Israel bombarded Gaza with more air strikes on Monday as its soldiers fought Hamas militants on the ground in raids within the besieged Palestinian enclave. Gaza's health ministry said 436 people had been killed by Israeli aerial attacks in the past 24 hours, most of them in the south of the narrow, densely populated Gaza Strip.
In signs that the conflict was spreading, Israeli aircraft also struck southern Lebanon overnight and Israeli troops fought Palestinians in the occupied West Bank, residents said.
The United Nations said desperate civilians were running out of food, water and places to shelter from the unrelenting aerial pounding that has flattened swathes of the Hamas-ruled enclave.
Some aid was trickling over one border crossing into Gaza - but only a fraction of the amount needed.
At least 5,087 Palestinians have been killed in two weeks of Israeli strikes, including 2,055 children, the enclave's health ministry said in an update.
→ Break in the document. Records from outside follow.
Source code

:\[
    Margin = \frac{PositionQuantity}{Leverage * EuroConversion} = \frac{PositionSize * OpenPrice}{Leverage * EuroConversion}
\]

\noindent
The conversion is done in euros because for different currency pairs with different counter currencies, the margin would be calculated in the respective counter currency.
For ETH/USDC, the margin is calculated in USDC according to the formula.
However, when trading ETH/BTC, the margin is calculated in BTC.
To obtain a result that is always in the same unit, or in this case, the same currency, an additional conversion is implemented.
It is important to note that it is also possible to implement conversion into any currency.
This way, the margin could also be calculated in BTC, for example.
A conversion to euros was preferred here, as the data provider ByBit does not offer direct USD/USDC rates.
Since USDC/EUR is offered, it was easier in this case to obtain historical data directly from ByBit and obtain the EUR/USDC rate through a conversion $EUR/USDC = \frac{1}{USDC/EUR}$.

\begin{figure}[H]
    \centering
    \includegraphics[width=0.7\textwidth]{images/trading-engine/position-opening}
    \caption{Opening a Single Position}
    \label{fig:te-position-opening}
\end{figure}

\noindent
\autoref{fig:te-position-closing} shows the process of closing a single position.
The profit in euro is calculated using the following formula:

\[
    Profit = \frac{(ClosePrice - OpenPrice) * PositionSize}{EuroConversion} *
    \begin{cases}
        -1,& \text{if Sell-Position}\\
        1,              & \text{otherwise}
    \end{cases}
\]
The Israeli bombardment was triggered by an October 7 cross-border assault on Israeli communities by Hamas militants who killed 1,400 people and took more than 200 hostage.
Both Israel and Hamas reported overnight clashes in Gaza. Israel said ground forces mounted limited raids to fight Palestinian gunmen and that air strikes focused on sites where Hamas was assembling to ambush any wider Israeli invasion.
"During the night there were raids by tank and infantry forces. These raids are raids that kill squads of terrorists who are preparing for our next stage in the war. These are raids that go deep," chief military spokesperson Rear Admiral Daniel Hagari said in a briefing.
The raids also tried to gather information on the 222 hostages being held by the Islamist Hamas, he said.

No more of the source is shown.